Produzida pelo Sinpro e pela Confederação Nacional dos Trabalhadores em Estabelecimentos de Ensino (Contee), em parceria com o MPT em Alagoas, a cartilha traz o conceito sobre a Síndrome de Burnout, seus principais sintomas e orientações sobre o tratamento e prevenção do distúrbio. O material também apresenta o que é o assédio moral, suas formas existentes, as consequências para a saúde do trabalhador e como denunciar a conduta abusiva.

Durante o lançamento, o procurador-chefe Rafael Gazzaneo parabenizou o sindicato pela iniciativa de criar a cartilha como instrumento de auxílio e conscientização para o combate de doenças e assédio no trabalho. Gazzaneo ressaltou a importância de ações que alertem os professores diante do esgotamento físico e mental adquirido pela exigência de metas - um dos fatores relacionados com a síndrome de Burnout.

Além do estresse diário nas salas de aula, um dos aspectos que influenciam o aparecimento de doenças nos professores, pondera Gazzaneo, tem relação com a remuneração paga à categoria. “Ninguém, em sã consciência no Brasil, vai achar que o professor recebe um salário justo. Por conta da baixa remuneração, há uma necessidade de se trabalhar em várias escolas, e a consequência disso é um esgotamento físico e mental que acarreta o Burnout e outras doenças ocupacionais”, explicou.

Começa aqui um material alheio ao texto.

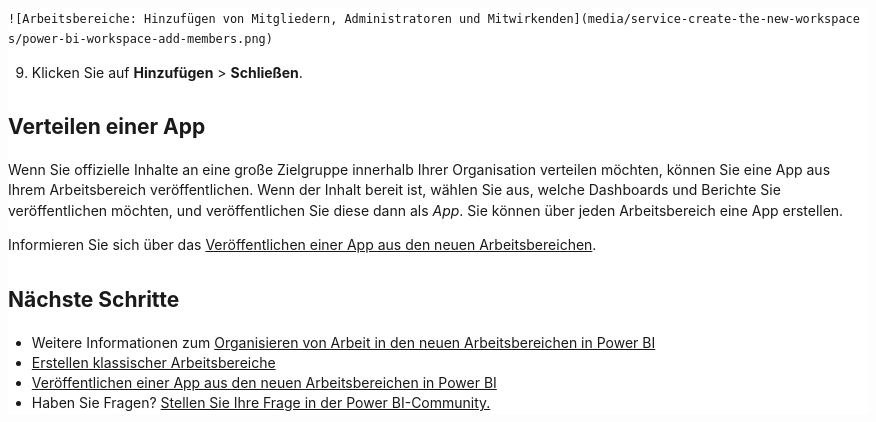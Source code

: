     ![Arbeitsbereiche: Hinzufügen von Mitgliedern, Administratoren und Mitwirkenden](media/service-create-the-new-workspaces/power-bi-workspace-add-members.png)

9. Klicken Sie auf **Hinzufügen** > **Schließen**.


## <a name="distribute-an-app"></a>Verteilen einer App

Wenn Sie offizielle Inhalte an eine große Zielgruppe innerhalb Ihrer Organisation verteilen möchten, können Sie eine App aus Ihrem Arbeitsbereich veröffentlichen.  Wenn der Inhalt bereit ist, wählen Sie aus, welche Dashboards und Berichte Sie veröffentlichen möchten, und veröffentlichen Sie diese dann als *App*. Sie können über jeden Arbeitsbereich eine App erstellen.

Informieren Sie sich über das [Veröffentlichen einer App aus den neuen Arbeitsbereichen](service-create-distribute-apps.md).

## <a name="next-steps"></a>Nächste Schritte
* Weitere Informationen zum [Organisieren von Arbeit in den neuen Arbeitsbereichen in Power BI](service-new-workspaces.md)
* [Erstellen klassischer Arbeitsbereiche](service-create-workspaces.md)
* [Veröffentlichen einer App aus den neuen Arbeitsbereichen in Power BI](service-create-distribute-apps.md)
* Haben Sie Fragen? [Stellen Sie Ihre Frage in der Power BI-Community.](https://community.powerbi.com/)
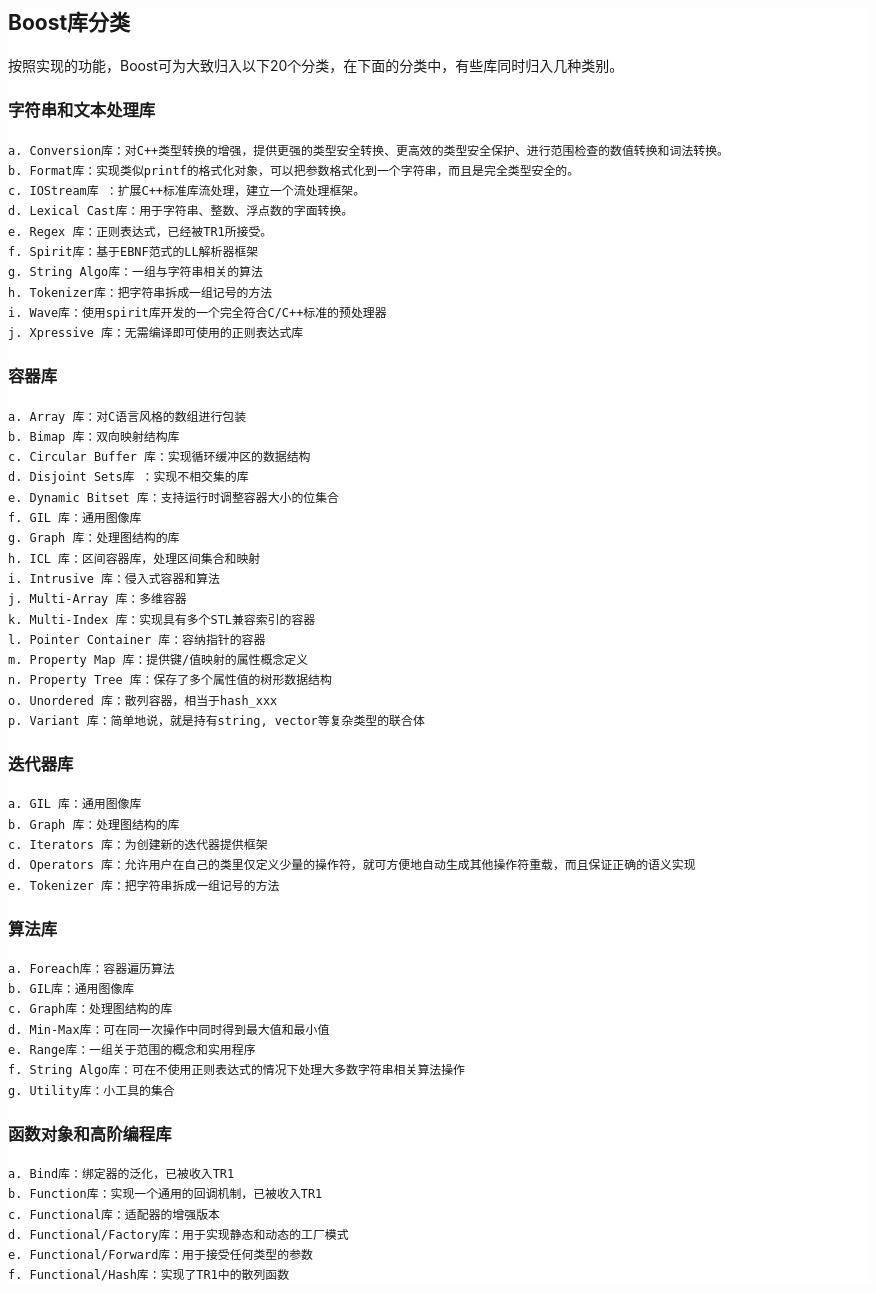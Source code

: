 ## Boost库分类

按照实现的功能，Boost可为大致归入以下20个分类，在下面的分类中，有些库同时归入几种类别。

### 字符串和文本处理库
```
a. Conversion库：对C++类型转换的增强，提供更强的类型安全转换、更高效的类型安全保护、进行范围检查的数值转换和词法转换。
b. Format库：实现类似printf的格式化对象，可以把参数格式化到一个字符串，而且是完全类型安全的。
c. IOStream库 ：扩展C++标准库流处理，建立一个流处理框架。
d. Lexical Cast库：用于字符串、整数、浮点数的字面转换。
e. Regex 库：正则表达式，已经被TR1所接受。
f. Spirit库：基于EBNF范式的LL解析器框架
g. String Algo库：一组与字符串相关的算法
h. Tokenizer库：把字符串拆成一组记号的方法
i. Wave库：使用spirit库开发的一个完全符合C/C++标准的预处理器
j. Xpressive 库：无需编译即可使用的正则表达式库
```
### 容器库
```
a. Array 库：对C语言风格的数组进行包装
b. Bimap 库：双向映射结构库
c. Circular Buffer 库：实现循环缓冲区的数据结构
d. Disjoint Sets库 ：实现不相交集的库
e. Dynamic Bitset 库：支持运行时调整容器大小的位集合
f. GIL 库：通用图像库
g. Graph 库：处理图结构的库
h. ICL 库：区间容器库，处理区间集合和映射
i. Intrusive 库：侵入式容器和算法
j. Multi-Array 库：多维容器
k. Multi-Index 库：实现具有多个STL兼容索引的容器
l. Pointer Container 库：容纳指针的容器
m. Property Map 库：提供键/值映射的属性概念定义
n. Property Tree 库：保存了多个属性值的树形数据结构
o. Unordered 库：散列容器，相当于hash_xxx
p. Variant 库：简单地说，就是持有string, vector等复杂类型的联合体
```
### 迭代器库
```
a. GIL 库：通用图像库
b. Graph 库：处理图结构的库
c. Iterators 库：为创建新的迭代器提供框架
d. Operators 库：允许用户在自己的类里仅定义少量的操作符，就可方便地自动生成其他操作符重载，而且保证正确的语义实现
e. Tokenizer 库：把字符串拆成一组记号的方法
```
### 算法库
```
a. Foreach库：容器遍历算法
b. GIL库：通用图像库
c. Graph库：处理图结构的库
d. Min-Max库：可在同一次操作中同时得到最大值和最小值
e. Range库：一组关于范围的概念和实用程序
f. String Algo库：可在不使用正则表达式的情况下处理大多数字符串相关算法操作
g. Utility库：小工具的集合
```
### 函数对象和高阶编程库
```
a. Bind库：绑定器的泛化，已被收入TR1
b. Function库：实现一个通用的回调机制，已被收入TR1
c. Functional库：适配器的增强版本
d. Functional/Factory库：用于实现静态和动态的工厂模式
e. Functional/Forward库：用于接受任何类型的参数
f. Functional/Hash库：实现了TR1中的散列函数
```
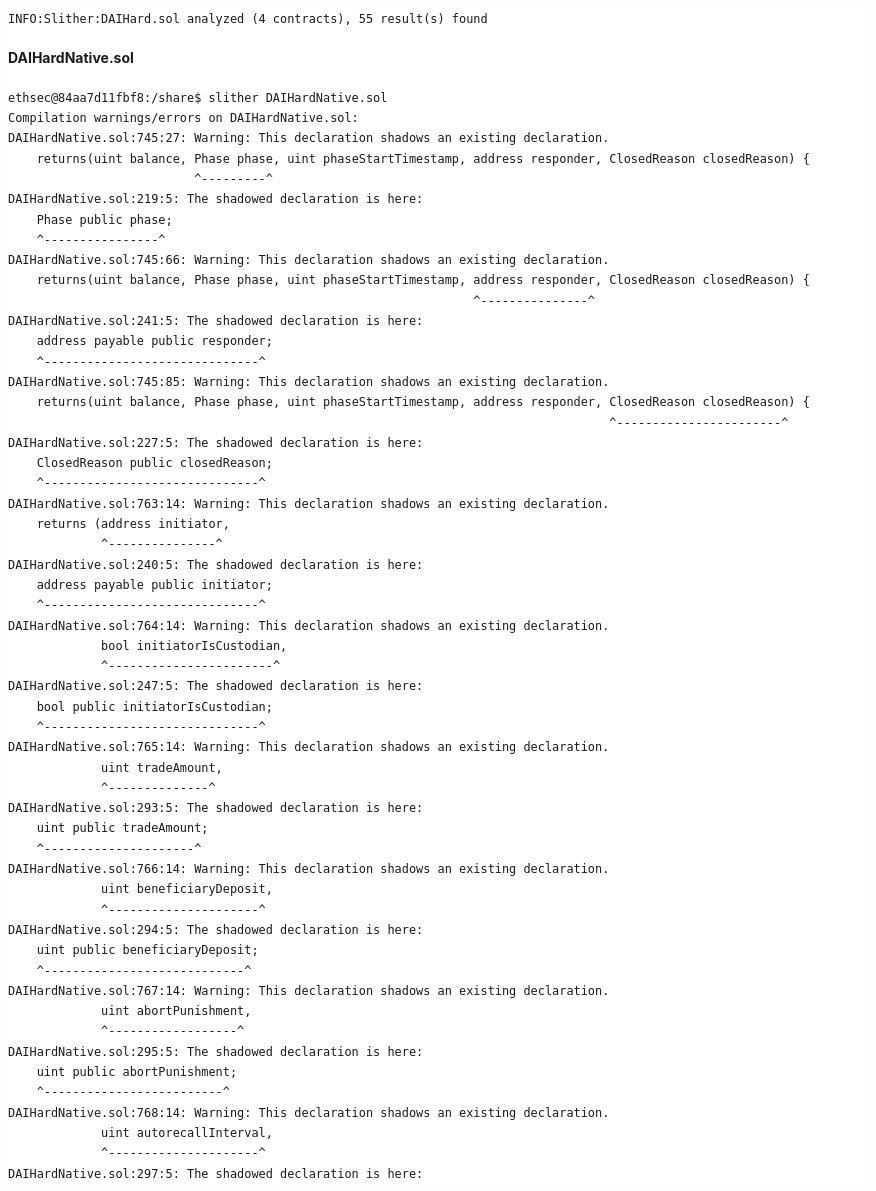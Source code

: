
```
INFO:Slither:DAIHard.sol analyzed (4 contracts), 55 result(s) found
```

#### DAIHardNative.sol

```
ethsec@84aa7d11fbf8:/share$ slither DAIHardNative.sol
Compilation warnings/errors on DAIHardNative.sol:
DAIHardNative.sol:745:27: Warning: This declaration shadows an existing declaration.
    returns(uint balance, Phase phase, uint phaseStartTimestamp, address responder, ClosedReason closedReason) {
                          ^---------^
DAIHardNative.sol:219:5: The shadowed declaration is here:
    Phase public phase;
    ^----------------^
DAIHardNative.sol:745:66: Warning: This declaration shadows an existing declaration.
    returns(uint balance, Phase phase, uint phaseStartTimestamp, address responder, ClosedReason closedReason) {
                                                                 ^---------------^
DAIHardNative.sol:241:5: The shadowed declaration is here:
    address payable public responder;
    ^------------------------------^
DAIHardNative.sol:745:85: Warning: This declaration shadows an existing declaration.
    returns(uint balance, Phase phase, uint phaseStartTimestamp, address responder, ClosedReason closedReason) {
                                                                                    ^-----------------------^
DAIHardNative.sol:227:5: The shadowed declaration is here:
    ClosedReason public closedReason;
    ^------------------------------^
DAIHardNative.sol:763:14: Warning: This declaration shadows an existing declaration.
    returns (address initiator,
             ^---------------^
DAIHardNative.sol:240:5: The shadowed declaration is here:
    address payable public initiator;
    ^------------------------------^
DAIHardNative.sol:764:14: Warning: This declaration shadows an existing declaration.
             bool initiatorIsCustodian,
             ^-----------------------^
DAIHardNative.sol:247:5: The shadowed declaration is here:
    bool public initiatorIsCustodian;
    ^------------------------------^
DAIHardNative.sol:765:14: Warning: This declaration shadows an existing declaration.
             uint tradeAmount,
             ^--------------^
DAIHardNative.sol:293:5: The shadowed declaration is here:
    uint public tradeAmount;
    ^---------------------^
DAIHardNative.sol:766:14: Warning: This declaration shadows an existing declaration.
             uint beneficiaryDeposit,
             ^---------------------^
DAIHardNative.sol:294:5: The shadowed declaration is here:
    uint public beneficiaryDeposit;
    ^----------------------------^
DAIHardNative.sol:767:14: Warning: This declaration shadows an existing declaration.
             uint abortPunishment,
             ^------------------^
DAIHardNative.sol:295:5: The shadowed declaration is here:
    uint public abortPunishment;
    ^-------------------------^
DAIHardNative.sol:768:14: Warning: This declaration shadows an existing declaration.
             uint autorecallInterval,
             ^---------------------^
DAIHardNative.sol:297:5: The shadowed declaration is here:
```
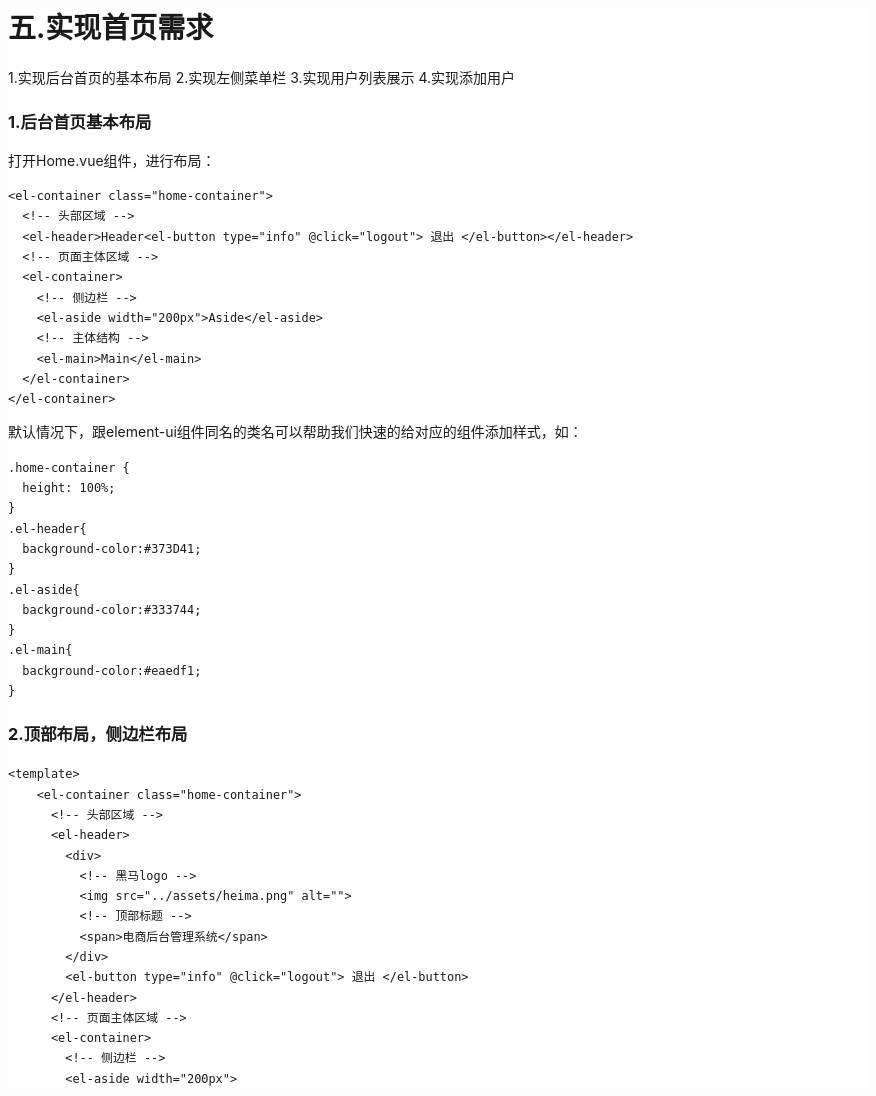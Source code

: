 



## 

# 五.实现首页需求

1.实现后台首页的基本布局
2.实现左侧菜单栏
3.实现用户列表展示
4.实现添加用户

### 1.后台首页基本布局

打开Home.vue组件，进行布局：

```
<el-container class="home-container">
  <!-- 头部区域 -->
  <el-header>Header<el-button type="info" @click="logout"> 退出 </el-button></el-header>
  <!-- 页面主体区域 -->
  <el-container>
    <!-- 侧边栏 -->
    <el-aside width="200px">Aside</el-aside>
    <!-- 主体结构 -->
    <el-main>Main</el-main>
  </el-container>
</el-container>
```

默认情况下，跟element-ui组件同名的类名可以帮助我们快速的给对应的组件添加样式，如：

```
.home-container {
  height: 100%;
}
.el-header{
  background-color:#373D41;
}
.el-aside{
  background-color:#333744;
}
.el-main{
  background-color:#eaedf1;
}
```

### 2.顶部布局，侧边栏布局

```
<template>
    <el-container class="home-container">
      <!-- 头部区域 -->
      <el-header>
        <div>
          <!-- 黑马logo -->
          <img src="../assets/heima.png" alt="">
          <!-- 顶部标题 -->
          <span>电商后台管理系统</span>
        </div>
        <el-button type="info" @click="logout"> 退出 </el-button>
      </el-header>
      <!-- 页面主体区域 -->
      <el-container>
        <!-- 侧边栏 -->
        <el-aside width="200px">
```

Já o presidente do Sinpro-AL, Eduardo Vasconcelos, afirmou que o objetivo do material é auxiliar o professor a identificar os casos de síndrome e assédio no seu dia a dia. “O objetivo foi alcançado. Criamos a cartilha para mostrar ao professor que a síndrome existe, tem tratamento, e também para alertar a categoria sobre a existência do assédio e para identificar a figura do assediador”, disse Eduardo.

A Central dos Trabalhadores e Trabalhadoras do Brasil, seção Alagoas (CTB-AL) e o Centro de Referência em Saúde do Trabalhador (Cerest) também participaram do lançamento, ao destacar o material como importante ferramenta para difundir informação sobre a necessidade de um ambiente de trabalho saudável.

Ações e Distribuição

O conteúdo da cartilha “Síndrome de Burnout e Assédio Moral” foi elaborado pelos psicólogos Albery Ferreira Lima, Fabiana Amorim e Lígia Cavalcante. O material deverá ser entregue em ações em escolas da capital e do interior do estado e o objetivo do Sinpro é distribuir o material junto a entidades de classe no país.

O informativo está sendo disponibilizado gratuitamente nas sedes do MPT e do Sinpro e também está disponível para download no site do sindicato.